22.10.2024
Neue Hoffnung bei Therapieresistenter Depression Esketamin Nasenspray zeigt Wirkung

An Simone stimmte einfach alles. Sie war schön, klug und liebevoll. Ein Sonnenschein, jeder mochte sie auf Anhieb. Für Jakob Prengel war sie die Liebe seines Lebens. Aus erster Ehe hatte er zwei Kinder, sie eines. Beide heirateten, bekamen einen gemeinsamen Sohn. Das Glück schien perfekt. Bis Simone 2008 an Brustkrebs erkrankte. Ab diesem Zeitpunkt verdüsterte sich das Leben von Jakob zusehends, wie Sabine Hoffmann in der „Frankfurter Allgemeinen Sonntagszeitung“ berichtet.

„Das stürzte mich in eine tiefe Lebenskrise“, erzählt der Sachbearbeiter aus Berlin. „Ich hatte große Angst, sie zu verlieren. Diese Angst bestimmte irgendwann mein ganzes Leben. Ich traute mich nicht mehr, aus dem Haus zu gehen, war antriebslos, konnte mich nicht mehr richtig auf meine Arbeit konzentrieren und befürchtete, im Job nicht mehr zu genügen.“

Seine Frau überredete ihn, sich untersuchen zu lassen. 2011 bekam Johann Prengel die Diagnose Depression, wurde sechs Wochen lang stationär behandelt. Es war der Beginn eines langen Leidenswegs. Anschließend begab er sich in die tagesklinische Behandlung in der Fliedner Klinik Berlin, einem deutschlandweit renommierten Zentrum für Betroffene mit depressiven Erkrankungen. Mehrere tagesklinische Aufenthalte folgten, in der Fliedner Klinik und in der Charité.

Danach ging es ihm jedes Mal wieder eine Zeit lang gut. Dann setzte die nächste depressive Phase ein.
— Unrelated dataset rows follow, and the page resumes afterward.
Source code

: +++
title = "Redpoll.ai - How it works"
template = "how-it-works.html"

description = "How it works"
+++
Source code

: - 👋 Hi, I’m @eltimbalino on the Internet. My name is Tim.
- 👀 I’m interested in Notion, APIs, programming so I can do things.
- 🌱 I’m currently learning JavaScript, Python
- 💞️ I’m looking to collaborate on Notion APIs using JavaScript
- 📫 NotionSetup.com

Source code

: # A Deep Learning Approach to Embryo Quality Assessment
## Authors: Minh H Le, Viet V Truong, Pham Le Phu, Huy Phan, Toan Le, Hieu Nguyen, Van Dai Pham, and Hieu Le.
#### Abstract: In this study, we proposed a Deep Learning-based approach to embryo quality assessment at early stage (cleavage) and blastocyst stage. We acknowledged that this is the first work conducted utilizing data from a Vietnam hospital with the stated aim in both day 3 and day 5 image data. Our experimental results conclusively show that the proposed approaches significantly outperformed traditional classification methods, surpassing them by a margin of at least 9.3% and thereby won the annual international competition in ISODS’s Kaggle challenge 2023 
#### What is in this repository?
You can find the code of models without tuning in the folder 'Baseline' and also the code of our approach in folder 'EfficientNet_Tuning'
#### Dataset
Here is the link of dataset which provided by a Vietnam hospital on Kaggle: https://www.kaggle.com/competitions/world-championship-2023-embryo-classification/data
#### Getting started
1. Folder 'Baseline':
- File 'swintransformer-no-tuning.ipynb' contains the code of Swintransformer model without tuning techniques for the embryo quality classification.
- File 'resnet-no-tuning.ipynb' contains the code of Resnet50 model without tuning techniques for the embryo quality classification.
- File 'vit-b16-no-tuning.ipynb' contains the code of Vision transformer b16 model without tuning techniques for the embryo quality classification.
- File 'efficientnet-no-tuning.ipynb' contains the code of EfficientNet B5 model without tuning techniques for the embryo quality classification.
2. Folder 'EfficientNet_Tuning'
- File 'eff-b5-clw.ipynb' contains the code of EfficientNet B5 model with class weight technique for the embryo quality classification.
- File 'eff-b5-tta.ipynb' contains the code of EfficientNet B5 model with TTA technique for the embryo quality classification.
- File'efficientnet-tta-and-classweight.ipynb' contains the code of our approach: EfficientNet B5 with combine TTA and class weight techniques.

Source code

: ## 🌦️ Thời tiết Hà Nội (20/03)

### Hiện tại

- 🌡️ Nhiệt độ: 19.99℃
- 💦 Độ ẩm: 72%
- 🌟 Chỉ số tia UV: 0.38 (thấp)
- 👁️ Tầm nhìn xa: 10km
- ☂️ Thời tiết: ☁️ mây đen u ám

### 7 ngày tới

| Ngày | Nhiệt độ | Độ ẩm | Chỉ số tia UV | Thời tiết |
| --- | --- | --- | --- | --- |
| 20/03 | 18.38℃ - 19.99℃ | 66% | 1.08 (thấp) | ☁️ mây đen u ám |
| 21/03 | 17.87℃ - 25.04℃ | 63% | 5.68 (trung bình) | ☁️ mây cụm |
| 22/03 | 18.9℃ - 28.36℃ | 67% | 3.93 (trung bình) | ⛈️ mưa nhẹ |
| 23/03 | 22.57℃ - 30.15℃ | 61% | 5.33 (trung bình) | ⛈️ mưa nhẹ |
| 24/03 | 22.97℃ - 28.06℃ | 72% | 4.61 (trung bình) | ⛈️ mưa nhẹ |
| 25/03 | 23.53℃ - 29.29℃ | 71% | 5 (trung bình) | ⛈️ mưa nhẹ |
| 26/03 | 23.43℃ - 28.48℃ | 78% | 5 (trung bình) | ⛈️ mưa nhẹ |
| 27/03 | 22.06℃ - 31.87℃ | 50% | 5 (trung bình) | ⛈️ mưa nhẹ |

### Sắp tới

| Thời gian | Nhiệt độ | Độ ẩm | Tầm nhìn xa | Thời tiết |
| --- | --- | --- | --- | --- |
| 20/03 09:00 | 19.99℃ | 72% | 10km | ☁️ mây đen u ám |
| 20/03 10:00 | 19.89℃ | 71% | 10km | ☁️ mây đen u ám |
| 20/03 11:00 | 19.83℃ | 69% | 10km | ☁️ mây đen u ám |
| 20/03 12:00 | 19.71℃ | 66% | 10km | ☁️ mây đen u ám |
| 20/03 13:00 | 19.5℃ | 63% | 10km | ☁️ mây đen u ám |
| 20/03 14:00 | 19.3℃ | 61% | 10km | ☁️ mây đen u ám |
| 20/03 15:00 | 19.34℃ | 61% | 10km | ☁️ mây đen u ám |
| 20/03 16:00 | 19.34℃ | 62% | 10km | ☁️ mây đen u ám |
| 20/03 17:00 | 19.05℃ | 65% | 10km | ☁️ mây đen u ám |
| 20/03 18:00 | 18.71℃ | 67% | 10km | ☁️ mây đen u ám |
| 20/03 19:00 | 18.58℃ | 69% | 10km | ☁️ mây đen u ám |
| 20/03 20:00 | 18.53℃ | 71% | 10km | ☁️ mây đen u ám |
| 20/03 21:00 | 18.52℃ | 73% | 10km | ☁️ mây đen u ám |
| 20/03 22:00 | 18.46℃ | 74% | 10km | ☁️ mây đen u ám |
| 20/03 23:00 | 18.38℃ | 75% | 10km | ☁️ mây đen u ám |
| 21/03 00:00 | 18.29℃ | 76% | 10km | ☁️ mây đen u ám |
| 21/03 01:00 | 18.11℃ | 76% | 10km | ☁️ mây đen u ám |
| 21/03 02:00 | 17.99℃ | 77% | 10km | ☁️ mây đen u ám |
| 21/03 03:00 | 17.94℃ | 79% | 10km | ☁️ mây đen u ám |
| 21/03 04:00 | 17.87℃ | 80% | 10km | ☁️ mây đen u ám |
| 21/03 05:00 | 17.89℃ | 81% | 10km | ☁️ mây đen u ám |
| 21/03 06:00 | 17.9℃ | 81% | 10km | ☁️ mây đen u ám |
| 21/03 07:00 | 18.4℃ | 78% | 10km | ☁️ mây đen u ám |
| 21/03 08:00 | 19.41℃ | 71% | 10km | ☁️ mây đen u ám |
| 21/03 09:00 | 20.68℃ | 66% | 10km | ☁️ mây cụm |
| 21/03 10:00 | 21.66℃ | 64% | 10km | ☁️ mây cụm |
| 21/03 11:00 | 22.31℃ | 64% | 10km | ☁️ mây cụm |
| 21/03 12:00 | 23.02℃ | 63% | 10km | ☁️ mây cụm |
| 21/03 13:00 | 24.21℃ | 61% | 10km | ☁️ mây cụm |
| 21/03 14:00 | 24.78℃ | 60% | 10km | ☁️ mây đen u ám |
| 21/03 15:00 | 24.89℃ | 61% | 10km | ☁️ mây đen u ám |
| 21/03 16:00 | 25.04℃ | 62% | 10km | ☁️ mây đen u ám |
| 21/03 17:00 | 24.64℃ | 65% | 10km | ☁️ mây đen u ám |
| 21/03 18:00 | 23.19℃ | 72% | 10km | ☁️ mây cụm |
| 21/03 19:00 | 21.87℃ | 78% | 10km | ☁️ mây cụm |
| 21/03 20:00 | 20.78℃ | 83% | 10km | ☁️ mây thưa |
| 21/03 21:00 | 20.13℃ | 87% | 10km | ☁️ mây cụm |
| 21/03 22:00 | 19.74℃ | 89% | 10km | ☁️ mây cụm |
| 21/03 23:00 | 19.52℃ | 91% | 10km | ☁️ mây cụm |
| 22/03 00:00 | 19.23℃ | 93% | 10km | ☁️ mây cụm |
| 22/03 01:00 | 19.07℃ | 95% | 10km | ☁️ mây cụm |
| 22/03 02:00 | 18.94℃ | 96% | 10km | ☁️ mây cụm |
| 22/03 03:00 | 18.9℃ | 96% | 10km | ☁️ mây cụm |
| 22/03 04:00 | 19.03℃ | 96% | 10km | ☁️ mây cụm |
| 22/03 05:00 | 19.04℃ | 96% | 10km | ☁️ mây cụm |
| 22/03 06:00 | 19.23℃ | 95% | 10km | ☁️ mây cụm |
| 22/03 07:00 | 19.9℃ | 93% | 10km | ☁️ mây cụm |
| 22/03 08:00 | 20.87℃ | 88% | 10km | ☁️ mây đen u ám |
Seine Stimmung war so gedrückt, dass er sich wieder in Therapie begeben musste. „Als meine Frau 2014 starb, ging es mir natürlich sehr schlecht“, sagt der heute 59-Jährige. „Aber der absolute Tiefpunkt kam erst kurz nach Weihnachten 2022, zum Jahreswechsel. Ein paar Monate vorher hatte ich mich körperlich und seelisch noch so gut gefühlt, dass ich dachte, endlich ginge es bergauf. Dann zog ich mir eine schwere Grippe zu, war völlig ausgelaugt und kraftlos und fragte mich, was das alles noch sollte. Ich sah keinen Sinn mehr in meinem Leben. Obwohl ich Antidepressiva nahm, bestimmte die Farbe Schwarz mein Leben.“

Hoffnungsschimmer Esketamin-Nasenspray

Während eines erneuten tagesklinischen Aufenthaltes in der Fliedner Klinik Berlin erfuhr er von einem anderen Patienten, der zusätzlich zu einem Antidepressivum mit einem Esketamin-Nasenspray behandelt worden war. Es hatte seinem Mitpatienten nicht geholfen. Johann Prengel wollte es trotzdem ausprobieren: „Ich hoffte einfach, dass es bei mir wirkt.“

Solche Fälle begegnen Professor Mazda Adli jeden Tag. Er ist Chefarzt der Fliedner Klinik Berlin und Leiter des Forschungsbereichs Affektive Störungen der Klinik für Psychiatrie und Psychotherapie an der Charité. Seit 27 Jahren beschäftigt sich der Psychiater mit diesem Thema, hat Tausende Patienten behandelt. Depressionen sind weit verbreitet. Der Deutschen Depressionsliga zufolge sind über fünf Millionen Menschen in Deutschland daran erkrankt.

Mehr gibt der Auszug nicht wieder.